____ Data

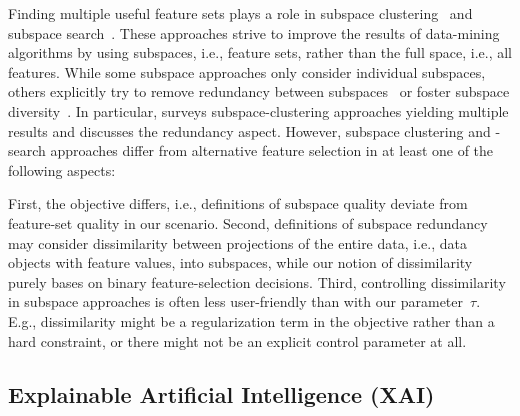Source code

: \documentclass{article}
\theoremstyle{definition}
\begin{document}
Finding multiple useful feature sets plays a role in subspace clustering~\cite{hu2018subspace, mueller2009relevant} and subspace search~\cite{fouche2021efficient, nguyen20134s, trittenbach2019dimension}.
These approaches strive to improve the results of data-mining algorithms by using subspaces, i.e., feature sets, rather than the full space, i.e., all features.
While some subspace approaches only consider individual subspaces, others explicitly try to remove redundancy between subspaces~\cite{mueller2009relevant, nguyen20134s} or foster subspace diversity~\cite{fouche2021efficient, trittenbach2019dimension}.
In particular, \cite{hu2018subspace} surveys subspace-clustering approaches yielding multiple results and discusses the redundancy aspect.
However, subspace clustering and -search approaches differ from alternative feature selection in at least one of the following aspects:

First, the objective differs, i.e., definitions of subspace quality deviate from feature-set quality in our scenario.
Second, definitions of subspace redundancy may consider dissimilarity between projections of the entire data, i.e., data objects with feature values, into subspaces, while our notion of dissimilarity purely bases on binary feature-selection decisions.
Third, controlling dissimilarity in subspace approaches is often less user-friendly than with our parameter~$\tau$.
E.g., dissimilarity might be a regularization term in the objective rather than a hard constraint, or there might not be an explicit control parameter at all.

\subsection{Explainable Artificial Intelligence (XAI)}
\label{sec:afs:related-work:xai}
\end{document}
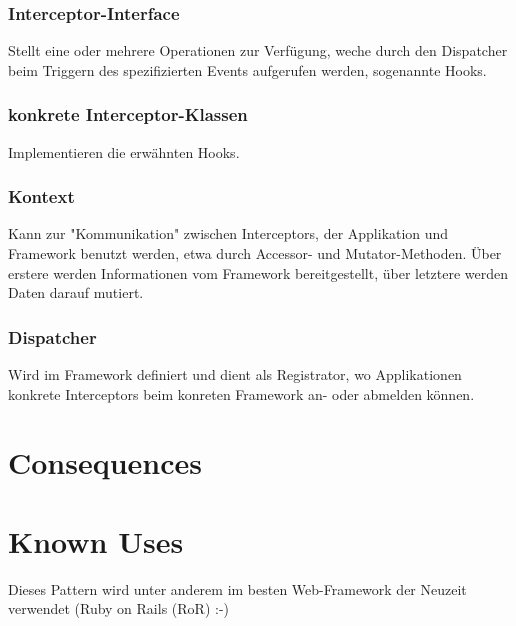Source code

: \subsubsection{Interceptor-Interface}
Stellt eine oder mehrere Operationen zur Verfügung, weche durch den Dispatcher beim Triggern des spezifizierten Events aufgerufen werden, sogenannte Hooks.
\subsubsection{konkrete Interceptor-Klassen}
Implementieren die erwähnten Hooks.
\subsubsection{Kontext}
Kann zur "Kommunikation" zwischen Interceptors, der Applikation und Framework benutzt werden, etwa durch Accessor- und Mutator-Methoden. Über erstere werden Informationen vom Framework bereitgestellt, über letztere werden Daten darauf mutiert.
\subsubsection{Dispatcher}
Wird im Framework definiert und dient als Registrator, wo Applikationen konkrete Interceptors beim konreten Framework an- oder abmelden können.


\section{Consequences}
\begin{itemize}
\end{itemize}

\section{Known Uses}
Dieses Pattern wird unter anderem im besten Web-Framework der Neuzeit verwendet (Ruby on Rails (RoR) :-)

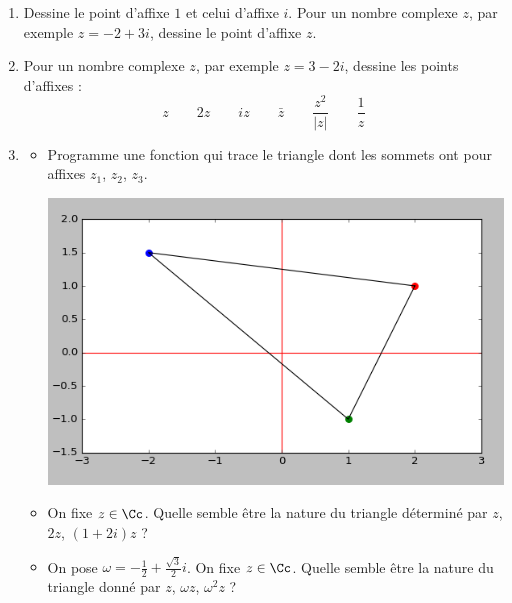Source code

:\documentclass[11pt,class=report,crop=false]{standalone}
\begin{document}

\begin{activite}


\begin{enumerate}
  \item Dessine le point d'affixe $1$ et celui d'affixe $i$.
  Pour un nombre complexe $z$, par exemple $z = -2+3i$, dessine le point d'affixe $z$.
   
  \item Pour un nombre complexe $z$, par exemple $z = 3-2i$, dessine les points d'affixes :
  $$z \qquad 2z \qquad iz \qquad \bar z \qquad \frac{z^2}{|z|} \qquad \frac{1}{z}$$
  
  \item 
  \begin{itemize}
    \item Programme une fonction  qui trace le triangle dont les sommets ont pour affixes $z_1$, $z_2$, $z_3$.
 
   \smallskip 
   
\begin{center}
\includegraphics[scale=\myscale,scale=0.5]{ecran-complexes1-3}
\end{center}	 
    
    \item On fixe $z \in \Cc$. 
  Quelle semble être la nature du triangle 
déterminé par $z$, $2z$, $(1+2i)z$ ?   
    
    \item On pose $\omega = -\frac12+\frac{\sqrt3}{2}i$. On fixe $z \in \Cc$.
    Quelle semble être la nature du triangle donné par $z$, $\omega z$, $\omega^2 z$ ? 
\end{itemize}    
  
\end{enumerate} 
\end{activite}
\end{document}
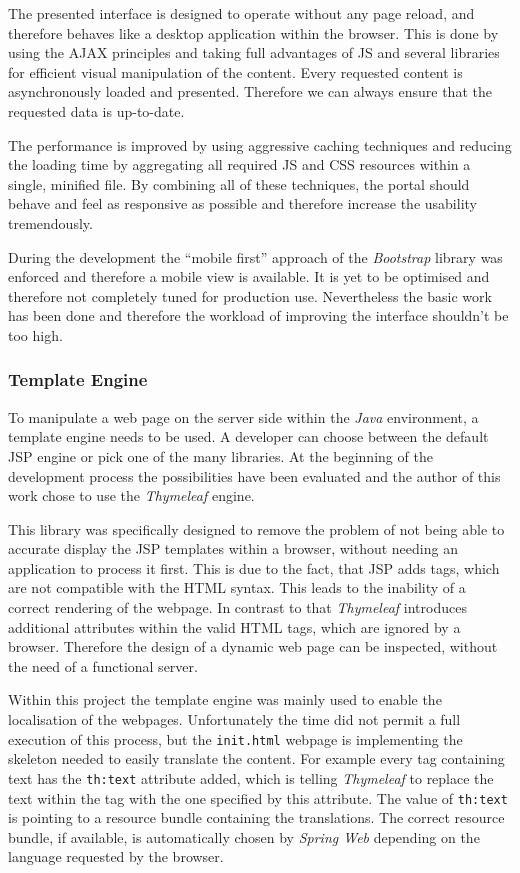 The presented interface is designed to operate without any page reload, and therefore behaves like a desktop application within the browser. This is done by using the \gls{AJAX} principles and taking full advantages of \gls{JS} and several libraries for efficient visual manipulation of the content. Every requested content is asynchronously loaded and presented. Therefore we can always ensure that the requested data is up-to-date.

The performance is improved by using aggressive caching techniques and reducing the loading time by aggregating all required \gls{JS} and \gls{CSS} resources within a single, minified file. By combining all of these techniques, the portal should behave and feel as responsive as possible and therefore increase the usability tremendously.

During the development the \enquote{mobile first} approach of the \emph{Bootstrap} library was enforced and therefore a mobile view is available. It is yet to be optimised and therefore not completely tuned for production use. Nevertheless the basic work has been done and therefore the workload of improving the interface shouldn't be too high.

\subsubsection{Template Engine}

To manipulate a web page on the server side within the \emph{Java} environment, a template engine needs to be used. A developer can choose between the default \gls{JSP} engine or pick one of the many libraries. At the beginning of the development process the possibilities have been evaluated and the author of this work chose to use the \emph{Thymeleaf} engine.

This library was specifically designed to remove the problem of not being able to accurate display the \gls{JSP} templates within a browser, without needing an application to process it first. This is due to the fact, that \gls{JSP} adds tags, which are not compatible with the \gls{HTML} syntax. This leads to the inability of a correct rendering of the webpage. In contrast to that \emph{Thymeleaf} introduces additional attributes within the valid \gls{HTML} tags, which are ignored by a browser. Therefore the design of a dynamic web page can be inspected, without the need of a functional server.

Within this project the template engine was mainly used to enable the localisation of the webpages. Unfortunately the time did not permit a full execution of this process, but the \texttt{init.html} webpage is implementing the skeleton needed to easily translate the content. For example every tag containing text has the \texttt{th:text} attribute added, which is telling \emph{Thymeleaf} to replace the text within the tag with the one specified by this attribute. The value of \texttt{th:text} is pointing to a resource bundle containing the translations. The correct resource bundle, if available, is automatically chosen by \emph{Spring Web} depending on the language requested by the browser.

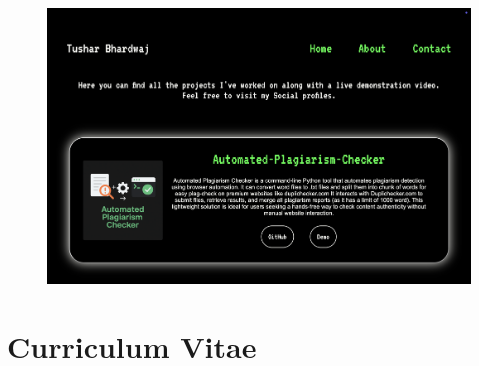 \documentclass{report}
\begin{document}
\begin{figure}[h]
\begin{minipage}{0.49\textwidth}
    \end{minipage}
    \begin{minipage}{0.49\textwidth}
        \centering
        \includegraphics[width=1\linewidth]{webshots/projects.png}
    \end{minipage}
\end{figure}

\newpage
\section{Curriculum Vitae} \par
\end{document}
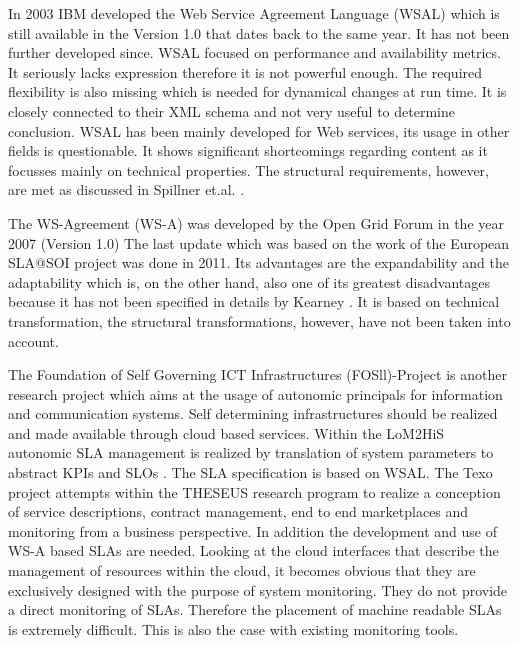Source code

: In 2003 IBM developed the Web Service Agreement Language (WSAL) \cite{Ludwig03WSLA} which is still available in the Version 1.0 that dates back to the same year. It has not been further developed since. WSAL focused on performance and availability metrics. It seriously lacks expression therefore it is not powerful enough. The required flexibility is also missing which is needed for dynamical changes at run time. It is closely connected to their XML schema and not very useful to determine conclusion.
WSAL has been mainly developed for Web services, its usage in other fields is questionable. It shows significant shortcomings regarding content as it focusses mainly on technical properties. The structural requirements, however, are met as discussed in Spillner et.al. \cite{Spillner2009}.

The WS-Agreement (WS-A) was developed by the Open Grid Forum in the year 2007 (Version 1.0) The last update which was based on the work of the European SLA@SOI project was done in 2011. Its advantages are the expandability and the adaptability which is, on the other hand, also one of its greatest disadvantages because it has not been specified in details by Kearney \cite{Kearney2011b}. It is based on technical transformation, the structural transformations, however, have not been taken into account.

The Foundation of Self Governing ICT Infrastructures (FOSll)-Project \cite{fosii} is another research project which aims at the usage of autonomic principals for information and communication systems. Self determining infrastructures should be realized and made available through cloud based services. Within the LoM2HiS autonomic SLA management is realized by translation of system parameters to abstract KPIs and SLOs  \cite{Brandic:2009:VFE:1616056.1616063}. The SLA specification is based on WSAL. The Texo project \cite{texo2011} attempts within the THESEUS research program to realize a conception of service descriptions, contract management, end to end marketplaces and monitoring from a business perspective. In addition the development and use of WS-A based SLAs are needed. Looking at the cloud interfaces that describe the management of resources within the cloud, it becomes obvious that they are exclusively designed with the purpose of system monitoring. They do not provide a direct monitoring of SLAs. Therefore the placement of machine readable SLAs is extremely difficult. This is also the case with existing monitoring tools.

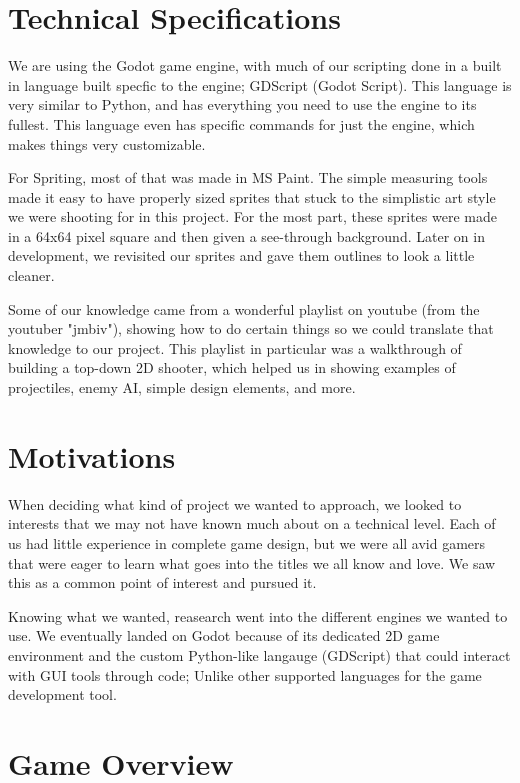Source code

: \documentclass{sigchi}
\begin{document}
\section{Technical Specifications}

We are using the Godot game engine\cite{godot}, with much of our scripting done in a built in language built specfic to the engine; GDScript (Godot Script\cite{gdscript}).
This language is very similar to Python, and has everything you need to use the engine to its fullest. This language even has specific commands for just
the engine, which makes things very customizable.

For Spriting, most of that was made in MS Paint\cite{mspaint}. The simple measuring tools made it easy to have properly sized sprites that stuck to the simplistic art style
we were shooting for in this project. For the most part, these sprites were made in a 64x64 pixel square and then given a see-through background. Later on
in development, we revisited our sprites and gave them outlines to look a little cleaner.

Some of our knowledge came from a wonderful playlist on youtube (from the youtuber "jmbiv"\cite{jmbiv}), showing how to do certain things so we could translate that knowledge to our project.
This playlist in particular was a walkthrough of building a top-down 2D shooter, which helped us in showing examples of projectiles, enemy AI, simple design elements, and more. 



\section{Motivations}

When deciding what kind of project we wanted to approach, we looked to interests that we may not have known much about on a technical level.
Each of us had little experience in complete game design, but we were all avid gamers that were eager
to learn what goes into the titles we all know and love. We saw this as a common point of interest and pursued it.

Knowing what we wanted, reasearch went into the different engines we wanted to use. We eventually landed on Godot because of its dedicated
2D game environment and the custom Python-like langauge (GDScript) that could interact with GUI tools through code; Unlike other supported
languages for the game development tool.


\section{Game Overview}
\end{document}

________

Copy each line in the data that holds the word "playlist".

Some of our knowledge came from a wonderful playlist on youtube (from the youtuber "jmbiv"\cite{jmbiv}), showing how to do certain things so we could translate that knowledge to our project.
This playlist in particular was a walkthrough of building a top-down 2D shooter, which helped us in showing examples of projectiles, enemy AI, simple design elements, and more. 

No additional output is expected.